John: Renal vasculitis causes damage to the small blood vessels inside the kidneys and – when untreated – leads to a rapid loss of kidney function. Therapies that block the immune system to switch off the vasculitis process are available but can lead to serious infections and other long term complications. As vasculitis is uncommon, it has been difficult to establish the most effective and safest treatment, because studies have often been too small to detect these effects reliably. One way to try to overcome this, is to combine the results of similar studies and, in September 2015, Giles Walters and his colleagues in Australia did this by updating the Cochrane Review of studies of treatments to induce and maintain disease remission for renal vasculitis. Giles tells us what they found in this podcast.

Giles: As John said, renal vasculitis leads to inflammation of small blood vessels and can cause permanent kidney failure and death. Before effective treatments, mortality from renal vasculitis was often 80%. Now, with modern therapies, 80% of affected people survive beyond 5 years. As renal vasculitis is caused by an immune reaction to blood vessels, most treatments act to suppress the immune system. Historically, treatment has centered around steroids and cyclophosphamide with plasma exchange added when severe kidney failure is present. More recently, more targeted drugs have been used, because the immune cells producing antibodies (B cells) that have what’s called the CD20 signature may have a central role in the disease process. Once treatment induces disease remission, the intensity of treatment is scaled back – and longer-term, less potent therapies are used to maintain the remission.
Despite recent developments in treatment, more than one in ten people with severe renal vasculitis still die in the first year after their diagnosis, and half of these deaths are caused by treatment side-effects. In the 2008 Cochrane Review, 13 studies were available involving 700 adults. These earlier studies were generally of low quality but plasma exchange added to other treatments seemed to provide some protection against end-stage kidney disease and continuous use of cyclophosphamide instead of monthly pulsed therapy prevented the disease from relapsing. However, whether treatments had important differences in side-effects was not clear from the available evidence.

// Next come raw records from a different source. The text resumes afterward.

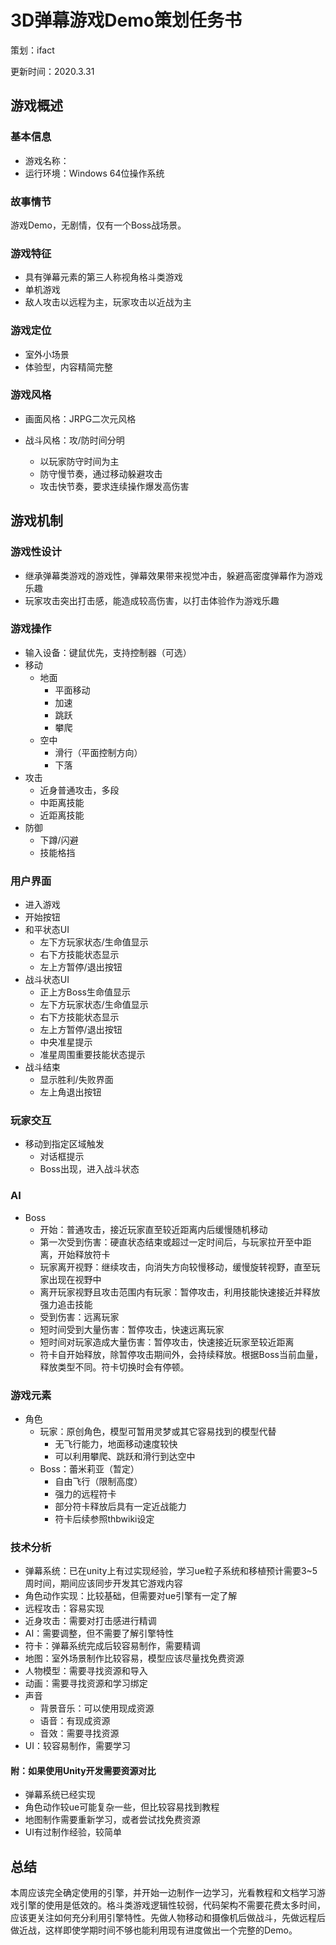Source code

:# 3D弹幕游戏Demo策划任务书

策划：ifact

更新时间：2020.3.31

## 游戏概述

### 基本信息

- 游戏名称：
- 运行环境：Windows 64位操作系统

### 故事情节

游戏Demo，无剧情，仅有一个Boss战场景。

### 游戏特征

- 具有弹幕元素的第三人称视角格斗类游戏
- 单机游戏
- 敌人攻击以远程为主，玩家攻击以近战为主

### 游戏定位

- 室外小场景
- 体验型，内容精简完整

### 游戏风格

- 画面风格：JRPG二次元风格

- 战斗风格：攻/防时间分明
  - 以玩家防守时间为主
  - 防守慢节奏，通过移动躲避攻击
  - 攻击快节奏，要求连续操作爆发高伤害

## 游戏机制

### 游戏性设计

- 继承弹幕类游戏的游戏性，弹幕效果带来视觉冲击，躲避高密度弹幕作为游戏乐趣
- 玩家攻击突出打击感，能造成较高伤害，以打击体验作为游戏乐趣

### 游戏操作

- 输入设备：键鼠优先，支持控制器（可选）
- 移动
  - 地面
    - 平面移动
    - 加速
    - 跳跃
    - 攀爬
  - 空中
    - 滑行（平面控制方向）
    - 下落
- 攻击
  - 近身普通攻击，多段
  - 中距离技能
  - 近距离技能
- 防御
  - 下蹲/闪避
  - 技能格挡

### 用户界面

- 进入游戏
- 开始按钮
- 和平状态UI
  - 左下方玩家状态/生命值显示
  - 右下方技能状态显示
  - 左上方暂停/退出按钮
- 战斗状态UI
  - 正上方Boss生命值显示
  - 左下方玩家状态/生命值显示
  - 右下方技能状态显示
  - 左上方暂停/退出按钮
  - 中央准星提示
  - 准星周围重要技能状态提示
- 战斗结束
  - 显示胜利/失败界面
  - 左上角退出按钮

### 玩家交互

- 移动到指定区域触发
  - 对话框提示
  - Boss出现，进入战斗状态

### AI

- Boss
  - 开始：普通攻击，接近玩家直至较近距离内后缓慢随机移动
  - 第一次受到伤害：硬直状态结束或超过一定时间后，与玩家拉开至中距离，开始释放符卡
  - 玩家离开视野：继续攻击，向消失方向较慢移动，缓慢旋转视野，直至玩家出现在视野中
  - 离开玩家视野且攻击范围内有玩家：暂停攻击，利用技能快速接近并释放强力追击技能
  - 受到伤害：远离玩家
  - 短时间受到大量伤害：暂停攻击，快速远离玩家
  - 短时间对玩家造成大量伤害：暂停攻击，快速接近玩家至较近距离
  - 符卡自开始释放，除暂停攻击期间外，会持续释放。根据Boss当前血量，释放类型不同。符卡切换时会有停顿。

### 游戏元素

- 角色
  - 玩家：原创角色，模型可暂用灵梦或其它容易找到的模型代替
    - 无飞行能力，地面移动速度较快
    - 可以利用攀爬、跳跃和滑行到达空中
  - Boss：蕾米莉亚（暂定）
    - 自由飞行（限制高度）
    - 强力的远程符卡
    - 部分符卡释放后具有一定近战能力
    - 符卡后续参照thbwiki设定

### 技术分析

- 弹幕系统：已在unity上有过实现经验，学习ue粒子系统和移植预计需要3~5周时间，期间应该同步开发其它游戏内容
- 角色动作实现：比较基础，但需要对ue引擎有一定了解
- 远程攻击：容易实现
- 近身攻击：需要对打击感进行精调
- AI：需要调整，但不需要了解引擎特性
- 符卡：弹幕系统完成后较容易制作，需要精调
- 地图：室外场景制作比较容易，模型应该尽量找免费资源
- 人物模型：需要寻找资源和导入
- 动画：需要寻找资源和学习绑定
- 声音
  - 背景音乐：可以使用现成资源
  - 语音：有现成资源
  - 音效：需要寻找资源
- UI：较容易制作，需要学习

#### 附：如果使用Unity开发需要资源对比

- 弹幕系统已经实现
- 角色动作较ue可能复杂一些，但比较容易找到教程
- 地图制作需要重新学习，或者尝试找免费资源
- UI有过制作经验，较简单

## 总结

本周应该完全确定使用的引擎，并开始一边制作一边学习，光看教程和文档学习游戏引擎的使用是低效的。格斗类游戏逻辑性较弱，代码架构不需要花费太多时间，应该更关注如何充分利用引擎特性。先做人物移动和摄像机后做战斗，先做远程后做近战，这样即使学期时间不够也能利用现有进度做出一个完整的Demo。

By 2015, many more studies were available. Our updated reviewnow includes 31 studies involving over 2200 adults. The more recent studies tended to be bigger and more rigorous and used stricter disease definitions, aided by the activities of trans-national research groups. However, despite this progress, the studies collectively still had important design limitations which continue to give us low confidence in some results.
Plasma exchange was studied in about 200 people. When added to usual therapies, it may reduce the risk of developing total kidney failure with the need for dialysis at 12 months being halved, but there is no evidence that it affects mortality or the incidence of serious infections. Other studies, involving nearly 300 people, found that intravenous pulse cyclophosphamide may lead to disease relapse more often than continuous oral cyclophosphamide, but whether pulse or continuous cyclophosphamide had different impacts on death, need for dialysis or severe infection was very uncertain.

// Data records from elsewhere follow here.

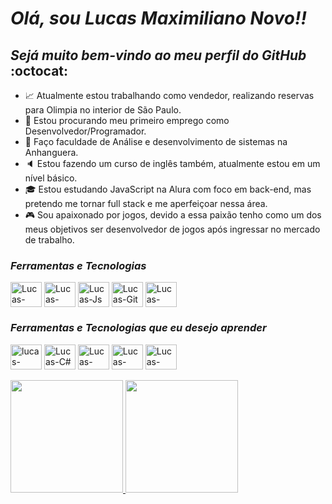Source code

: # **_Olá, sou Lucas Maximiliano Novo!!_**
## _Sejá muito bem-vindo ao meu perfil do GitHub_ :octocat:

- :chart_with_upwards_trend: Atualmente estou trabalhando como vendedor, realizando reservas para Olimpia no interior de São Paulo.
- :mag_right: Estou procurando meu primeiro emprego como Desenvolvedor/Programador.
- :book: Faço faculdade de Análise e desenvolvimento de sistemas na Anhanguera.
- :speaker: Estou fazendo um curso de inglês também, atualmente estou em um nível básico.
- :mortar_board: Estou estudando JavaScript na Alura com foco em back-end, mas pretendo me tornar full stack e me aperfeiçoar nessa área.
- :video_game: Sou apaixonado por jogos, devido a essa paixão tenho como um dos meus objetivos ser desenvolvedor de jogos após ingressar no mercado de trabalho.

### _Ferramentas e Tecnologias_
<div style="display: inline_block">
  <img align="center" alt="Lucas-HTML" height="40" width="50" src="https://cdn.jsdelivr.net/gh/devicons/devicon@latest/icons/html5/html5-original.svg"> 
  <img align="center" alt="Lucas-CSS" height="40" width="50" src="https://cdn.jsdelivr.net/gh/devicons/devicon@latest/icons/css3/css3-original.svg">
  <img align="center" alt="Lucas-Js" height="40" width="50" src="https://cdn.jsdelivr.net/gh/devicons/devicon@latest/icons/javascript/javascript-original.svg">
  <img align="center" alt="Lucas-Git" height="40" width="50" src="https://cdn.jsdelivr.net/gh/devicons/devicon@latest/icons/git/git-original.svg">
  <img align="center" alt="Lucas-Github" height="40" width="50" src="https://cdn.jsdelivr.net/gh/devicons/devicon@latest/icons/github/github-original.svg">
</div>

### _Ferramentas e Tecnologias que eu desejo aprender_
<div style="display: inline_block">
  <img align="center" alt="lucas-React" height="40" width="50" src="https://cdn.jsdelivr.net/gh/devicons/devicon@latest/icons/react/react-original.svg"/>
  <img align="center" alt="Lucas-C#" height="40" width="50" src="https://cdn.jsdelivr.net/gh/devicons/devicon@latest/icons/csharp/csharp-plain.svg"/>
  <img align="center" alt="Lucas-C++" height="40" width="50" src="https://cdn.jsdelivr.net/gh/devicons/devicon@latest/icons/cplusplus/cplusplus-plain.svg"/>
  <img align="center" alt="Lucas-Unrealengine" height="40" width="50" src="https://cdn.jsdelivr.net/gh/devicons/devicon@latest/icons/unrealengine/unrealengine-original.svg"/>
  <img align="center" alt="Lucas-Unity" height="40" width="50" src="https://cdn.jsdelivr.net/gh/devicons/devicon@latest/icons/unity/unity-plain.svg"/>
</div>  
<br>
<div>
<a href="https://github.com/LucasMaximilianoNovo">
<img loading="lazy" height="180em" src="https://github-readme-stats.vercel.app/api/top-langs/?username=LucasMaximilianoNovo&layout=compact&langs_count=7&theme=dracula"/>
<img loading="lazy" height="180em" src="https://github-readme-stats.vercel.app/api?username=LucasMaximilianoNovo&show_icons=true&theme=dracula&include_all_commits=true&count_private=true"/>
</div>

Evidence for the CD-20 monoclonal antibody, rituximab, was of higher quality. This drug was probably equivalent to cyclophosphamide, leading to most patients achieving disease remission by 6 months, without evidence that serious infection rates were increased. Mycophenolate is similar to cyclophosphamide as a therapy for inducing remission, but whether remission is sustained and relapse can be avoided by mycophenolate is still unclear.
Finally, when considering the maintenance of disease remission, azathioprine was as effective as cyclophosphamide, but mycophenolate mofetil is still not proven as effective when compared with azathioprine, and should be considered third line therapy.

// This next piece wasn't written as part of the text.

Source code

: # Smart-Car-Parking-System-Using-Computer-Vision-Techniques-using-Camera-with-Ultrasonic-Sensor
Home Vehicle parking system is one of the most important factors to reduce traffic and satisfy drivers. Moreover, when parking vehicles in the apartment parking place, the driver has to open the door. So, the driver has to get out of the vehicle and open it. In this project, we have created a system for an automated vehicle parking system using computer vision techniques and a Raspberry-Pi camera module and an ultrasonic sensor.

To sum up, adults with renal vasculitis and severe kidney failure are less likely to need dialysis when plasma exchange is added, but there is little information about the impacts on death or infection. Continuous cyclophosphamide reduces disease relapse, and azathioprine is equivalent to cyclophosphamide for maintaining remission. Looking to the future, studies are now needed that focus on treatment toxicities and therapies for patients with milder forms of vasculitis.

John: You can find full details of this review, including all the included studies, online in the Cochrane Library. Simply go to Cochrane library dot com, and type in a search for 'renal vasculitis'.